→ PROBLEM DETAILS
Below are several records. Retype exactly those lines running from the one with "2. 修正与同事闲聊的帮助文" through the one with "12. 扩大了跳过剧情按钮的点击范围。", end lines included, and no others.
[TASK INPUT]
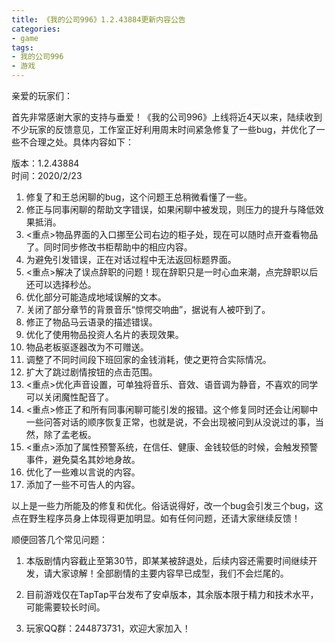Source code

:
 ```yaml
---
title: 《我的公司996》1.2.43884更新内容公告
categories:
- game
tags:
- 我的公司996
- 游戏
---
```


亲爱的玩家们：

首先非常感谢大家的支持与垂爱！《我的公司996》上线将近4天以来，陆续收到不少玩家的反馈意见，工作室正好利用周末时间紧急修复了一些bug，并优化了一些不合理之处。具体内容如下：

版本：1.2.43884  
时间：2020/2/23  

1. 修复了和王总闲聊的bug，这个问题王总稍微看懂了一些。
2. 修正与同事闲聊的帮助文字错误，如果闲聊中被发现，则压力的提升与降低效果抵消。
3. <重点>物品界面的入口挪至公司右边的柜子处，现在可以随时点开查看物品了。同时同步修改书柜帮助中的相应内容。
4. 为避免引发错误，正在对话过程中无法返回标题界面。
5. <重点>解决了误点辞职的问题！现在辞职只是一时心血来潮，点完辞职以后还可以选择秒怂。
6. 优化部分可能造成地域误解的文本。
7. 关闭了部分章节的背景音乐“惊愕交响曲”，据说有人被吓到了。
8. 修正了物品马云语录的描述错误。
9. 优化了使用物品投资人名片的表现效果。
10. 物品老板驱逐器改为不可赠送。
11. 调整了不同时间段下班回家的金钱消耗，使之更符合实际情况。
12. 扩大了跳过剧情按钮的点击范围。
13. <重点>优化声音设置，可单独将音乐、音效、语音调为静音，不喜欢的同学可以关闭魔性配音了。
14. <重点>修正了和所有同事闲聊可能引发的报错。这个修复同时还会让闲聊中一些问答对话的顺序恢复正常，也就是说，不会出现被问到从没说过的事，当然，除了孟老板。
15. <重点>添加了属性预警系统，在信任、健康、金钱较低的时候，会触发预警事件，避免莫名其妙地身故。
16. 优化了一些难以言说的内容。
17. 添加了一些不可告人的内容。

以上是一些力所能及的修复和优化。俗话说得好，改一个bug会引发三个bug，这点在野生程序员身上体现得更加明显。如有任何问题，还请大家继续反馈！

顺便回答几个常见问题：

1. 本版剧情内容截止至第30节，即某某被辞退处，后续内容还需要时间继续开发，请大家谅解！全部剧情的主要内容早已成型，我们不会烂尾的。

2. 目前游戏仅在TapTap平台发布了安卓版本，其余版本限于精力和技术水平，可能需要较长时间。

3. 玩家QQ群：244873731，欢迎大家加入！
[/TASK INPUT]
→ SOLUTION FOR THIS TASK
2. 修正与同事闲聊的帮助文字错误，如果闲聊中被发现，则压力的提升与降低效果抵消。
3. <重点>物品界面的入口挪至公司右边的柜子处，现在可以随时点开查看物品了。同时同步修改书柜帮助中的相应内容。
4. 为避免引发错误，正在对话过程中无法返回标题界面。
5. <重点>解决了误点辞职的问题！现在辞职只是一时心血来潮，点完辞职以后还可以选择秒怂。
6. 优化部分可能造成地域误解的文本。
7. 关闭了部分章节的背景音乐“惊愕交响曲”，据说有人被吓到了。
8. 修正了物品马云语录的描述错误。
9. 优化了使用物品投资人名片的表现效果。
10. 物品老板驱逐器改为不可赠送。
11. 调整了不同时间段下班回家的金钱消耗，使之更符合实际情况。
12. 扩大了跳过剧情按钮的点击范围。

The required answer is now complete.